McKellips describes the group’s origin as an attempt to provide more female roles in theatrical productions on campus.
“I was disappointed by the lack of female leads for theater students at St. Olaf and formed Muse Project as an attempt to provide that opportunity for anyone that identifies as female,” McKellips said.
By adapting the original script of Shakespeare’s Twelfth Night to an all-female cast, McKellips seeks to explore and raise questions about the socially performative aspects of gender roles. This production is one component of her current senior capstone project on Judith Butler and gender performance.
The Muse Project’s first production last year featured a performance of original scripts, and McKellips is excited to add a Shakespearean piece to their list of productions. She hopes that the Muse Project will continue under new student-direction after she graduates this year.

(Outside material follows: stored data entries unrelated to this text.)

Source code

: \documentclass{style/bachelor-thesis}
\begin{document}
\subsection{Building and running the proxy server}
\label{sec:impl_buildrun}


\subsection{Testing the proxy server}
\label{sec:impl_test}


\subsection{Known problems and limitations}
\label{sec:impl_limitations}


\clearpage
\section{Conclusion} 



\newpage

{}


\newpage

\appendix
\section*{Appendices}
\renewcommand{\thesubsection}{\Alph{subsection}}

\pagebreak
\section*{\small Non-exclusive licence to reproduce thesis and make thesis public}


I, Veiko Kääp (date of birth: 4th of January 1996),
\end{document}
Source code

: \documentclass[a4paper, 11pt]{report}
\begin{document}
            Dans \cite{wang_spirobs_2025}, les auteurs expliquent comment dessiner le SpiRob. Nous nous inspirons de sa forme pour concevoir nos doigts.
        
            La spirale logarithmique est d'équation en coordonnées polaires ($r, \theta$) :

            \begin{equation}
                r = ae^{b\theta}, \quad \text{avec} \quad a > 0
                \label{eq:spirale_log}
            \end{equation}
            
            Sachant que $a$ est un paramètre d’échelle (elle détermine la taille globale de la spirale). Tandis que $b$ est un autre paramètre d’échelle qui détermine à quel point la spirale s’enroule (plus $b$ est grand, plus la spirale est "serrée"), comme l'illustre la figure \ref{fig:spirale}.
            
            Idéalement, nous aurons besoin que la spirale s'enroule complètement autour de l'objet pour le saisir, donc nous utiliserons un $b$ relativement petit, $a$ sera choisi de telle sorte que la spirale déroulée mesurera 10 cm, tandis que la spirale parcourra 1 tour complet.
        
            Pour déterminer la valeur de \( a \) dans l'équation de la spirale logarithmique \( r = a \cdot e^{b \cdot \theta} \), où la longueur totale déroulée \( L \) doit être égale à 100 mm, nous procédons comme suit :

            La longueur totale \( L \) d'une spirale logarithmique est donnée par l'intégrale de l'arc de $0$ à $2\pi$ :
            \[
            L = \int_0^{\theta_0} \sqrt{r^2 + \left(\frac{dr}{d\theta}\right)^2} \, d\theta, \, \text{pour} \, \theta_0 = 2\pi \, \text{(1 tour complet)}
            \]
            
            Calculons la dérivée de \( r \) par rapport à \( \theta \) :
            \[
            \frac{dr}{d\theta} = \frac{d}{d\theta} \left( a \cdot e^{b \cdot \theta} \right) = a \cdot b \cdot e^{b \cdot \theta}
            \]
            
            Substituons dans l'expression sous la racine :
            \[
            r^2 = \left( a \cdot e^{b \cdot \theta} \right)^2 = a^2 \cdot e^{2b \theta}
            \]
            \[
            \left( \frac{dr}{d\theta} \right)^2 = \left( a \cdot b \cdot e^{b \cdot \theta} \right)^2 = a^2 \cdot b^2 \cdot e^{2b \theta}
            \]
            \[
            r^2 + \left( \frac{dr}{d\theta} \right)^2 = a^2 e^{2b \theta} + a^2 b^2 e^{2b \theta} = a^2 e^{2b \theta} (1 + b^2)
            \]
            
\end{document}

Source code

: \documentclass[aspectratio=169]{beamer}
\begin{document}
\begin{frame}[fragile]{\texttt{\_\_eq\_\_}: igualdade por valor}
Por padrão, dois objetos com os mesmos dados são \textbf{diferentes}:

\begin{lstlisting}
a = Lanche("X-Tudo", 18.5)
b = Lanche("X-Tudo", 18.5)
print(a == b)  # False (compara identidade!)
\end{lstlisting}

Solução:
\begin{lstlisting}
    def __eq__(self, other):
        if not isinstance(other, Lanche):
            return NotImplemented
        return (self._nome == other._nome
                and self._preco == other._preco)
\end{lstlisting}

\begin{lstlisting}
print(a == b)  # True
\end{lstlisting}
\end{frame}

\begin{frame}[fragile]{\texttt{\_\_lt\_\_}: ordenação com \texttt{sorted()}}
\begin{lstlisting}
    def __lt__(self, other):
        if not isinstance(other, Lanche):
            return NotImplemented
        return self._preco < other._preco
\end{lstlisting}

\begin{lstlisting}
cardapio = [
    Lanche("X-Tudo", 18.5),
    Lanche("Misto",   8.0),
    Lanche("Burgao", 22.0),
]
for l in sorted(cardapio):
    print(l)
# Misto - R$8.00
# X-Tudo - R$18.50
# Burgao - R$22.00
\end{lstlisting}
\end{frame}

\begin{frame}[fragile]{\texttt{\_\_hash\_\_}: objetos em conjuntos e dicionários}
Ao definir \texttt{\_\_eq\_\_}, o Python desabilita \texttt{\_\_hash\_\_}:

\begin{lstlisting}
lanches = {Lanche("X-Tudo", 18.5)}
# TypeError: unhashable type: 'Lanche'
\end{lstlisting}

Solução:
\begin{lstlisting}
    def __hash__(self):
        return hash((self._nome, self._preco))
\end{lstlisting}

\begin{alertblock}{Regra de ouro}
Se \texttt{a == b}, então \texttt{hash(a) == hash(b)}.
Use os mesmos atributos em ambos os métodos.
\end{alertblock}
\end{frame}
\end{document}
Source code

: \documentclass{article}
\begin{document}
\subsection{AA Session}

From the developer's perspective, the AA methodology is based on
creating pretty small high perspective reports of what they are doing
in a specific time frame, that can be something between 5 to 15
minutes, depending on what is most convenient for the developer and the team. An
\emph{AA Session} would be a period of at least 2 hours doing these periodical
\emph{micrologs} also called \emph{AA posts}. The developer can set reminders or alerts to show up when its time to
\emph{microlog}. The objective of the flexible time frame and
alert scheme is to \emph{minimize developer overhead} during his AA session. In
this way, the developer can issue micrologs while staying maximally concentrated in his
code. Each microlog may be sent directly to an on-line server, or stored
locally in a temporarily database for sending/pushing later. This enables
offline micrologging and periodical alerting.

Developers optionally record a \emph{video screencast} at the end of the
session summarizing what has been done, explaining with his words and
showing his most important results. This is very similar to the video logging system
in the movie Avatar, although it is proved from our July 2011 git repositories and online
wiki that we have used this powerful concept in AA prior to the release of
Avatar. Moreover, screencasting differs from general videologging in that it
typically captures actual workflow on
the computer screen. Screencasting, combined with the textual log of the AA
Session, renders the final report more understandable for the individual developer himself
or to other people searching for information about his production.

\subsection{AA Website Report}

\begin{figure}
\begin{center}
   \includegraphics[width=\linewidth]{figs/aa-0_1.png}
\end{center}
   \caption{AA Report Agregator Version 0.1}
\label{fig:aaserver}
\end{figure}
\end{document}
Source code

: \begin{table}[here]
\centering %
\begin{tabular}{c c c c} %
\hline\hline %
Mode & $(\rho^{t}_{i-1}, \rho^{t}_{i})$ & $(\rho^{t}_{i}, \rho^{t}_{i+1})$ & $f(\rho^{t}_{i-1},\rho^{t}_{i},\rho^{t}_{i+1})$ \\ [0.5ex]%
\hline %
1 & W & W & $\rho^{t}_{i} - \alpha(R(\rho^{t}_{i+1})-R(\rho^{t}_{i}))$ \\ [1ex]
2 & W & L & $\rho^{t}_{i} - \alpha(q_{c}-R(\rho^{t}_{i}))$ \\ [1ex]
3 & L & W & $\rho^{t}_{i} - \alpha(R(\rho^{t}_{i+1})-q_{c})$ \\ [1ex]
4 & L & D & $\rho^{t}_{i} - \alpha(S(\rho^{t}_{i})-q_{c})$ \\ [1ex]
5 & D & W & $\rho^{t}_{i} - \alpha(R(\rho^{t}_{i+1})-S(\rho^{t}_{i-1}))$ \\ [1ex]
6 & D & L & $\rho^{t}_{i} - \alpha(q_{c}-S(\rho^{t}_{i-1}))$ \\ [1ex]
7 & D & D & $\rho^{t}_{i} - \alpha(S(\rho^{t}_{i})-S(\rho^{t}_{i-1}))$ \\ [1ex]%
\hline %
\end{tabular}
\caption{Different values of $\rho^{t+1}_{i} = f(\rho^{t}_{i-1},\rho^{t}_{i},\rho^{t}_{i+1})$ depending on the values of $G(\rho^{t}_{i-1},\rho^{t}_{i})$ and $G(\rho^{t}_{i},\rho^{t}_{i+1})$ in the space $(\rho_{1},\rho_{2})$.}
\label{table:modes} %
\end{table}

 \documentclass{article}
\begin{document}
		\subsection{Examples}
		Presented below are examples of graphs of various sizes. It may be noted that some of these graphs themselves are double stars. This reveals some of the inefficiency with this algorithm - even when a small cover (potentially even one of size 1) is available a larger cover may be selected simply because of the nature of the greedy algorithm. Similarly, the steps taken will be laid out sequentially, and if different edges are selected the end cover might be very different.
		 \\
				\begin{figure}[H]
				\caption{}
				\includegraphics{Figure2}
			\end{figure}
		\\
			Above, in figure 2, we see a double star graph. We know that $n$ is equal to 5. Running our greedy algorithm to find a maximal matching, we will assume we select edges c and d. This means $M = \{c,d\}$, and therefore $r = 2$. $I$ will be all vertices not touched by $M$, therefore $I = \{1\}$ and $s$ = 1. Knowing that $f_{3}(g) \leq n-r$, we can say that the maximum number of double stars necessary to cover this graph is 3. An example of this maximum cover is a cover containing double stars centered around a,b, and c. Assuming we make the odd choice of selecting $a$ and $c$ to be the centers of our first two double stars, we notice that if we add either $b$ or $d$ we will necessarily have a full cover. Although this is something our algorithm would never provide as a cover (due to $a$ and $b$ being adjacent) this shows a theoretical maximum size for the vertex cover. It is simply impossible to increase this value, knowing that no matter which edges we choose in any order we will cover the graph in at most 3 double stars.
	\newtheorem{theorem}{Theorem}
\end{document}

Throughout the production process, McKellips and the cast have had frequent discussions on issues of gender performance in relation to the text and hope to get audiences engaged in similar conversations.
“I think the commentary on gender really comes out when you portray the script with an all-female cast. There are subtle behaviors and attitudes you have to adapt to when performing socially-coded male or female roles, and these become more noticeable in an all female cast,” Margaret Jacobson ’17, who plays the traditionally male role of Malvolio, said. “[McKellips and I] really explored gender power dynamics through body language. As my character experiences a loss of power throughout the play, I adjust my physicality so that I am performing more socially-coded feminine behaviors.”
Haley Woods ’16, who plays the character of the Feste, discussed how gender performance plays into her acting as well:
“Originally, the fool in Twelfth Night is a male character, but we’ve found the role lends itself well to a more gender fluid interpretation. By leaving Feste’s gender ambiguous, I think we call attention to the theme of gender that is woven throughout the show – that others’ perceptions of our gender are often based on the way we’ve been taught to perform our gender,” Woods said. “As Feste, I’ve tried to be conscious of moving and gesturing in more stereotypically masculine ways, while also finding moments to channel a more feminine energy. I hope [this will show] the audience that our preconceived ideas about gender aren’t nearly as important as the the things we do and the ways we identify.”
The production promises to be a fun and interactive experience for audiences.
Julia Pilkington ’17, who plays Maria, expressed her excitement for this unique run of performances.
“Muse Project’s Twelfth Night will be a fun blend of honoring the literary traditions of the text and adding modern flourishes that make it approachable to those who might otherwise avoid Shakespeare,” Pilkington said. “There will be free food, audience interaction, contemporary music, high energy choreography and lots of laughs to go around.”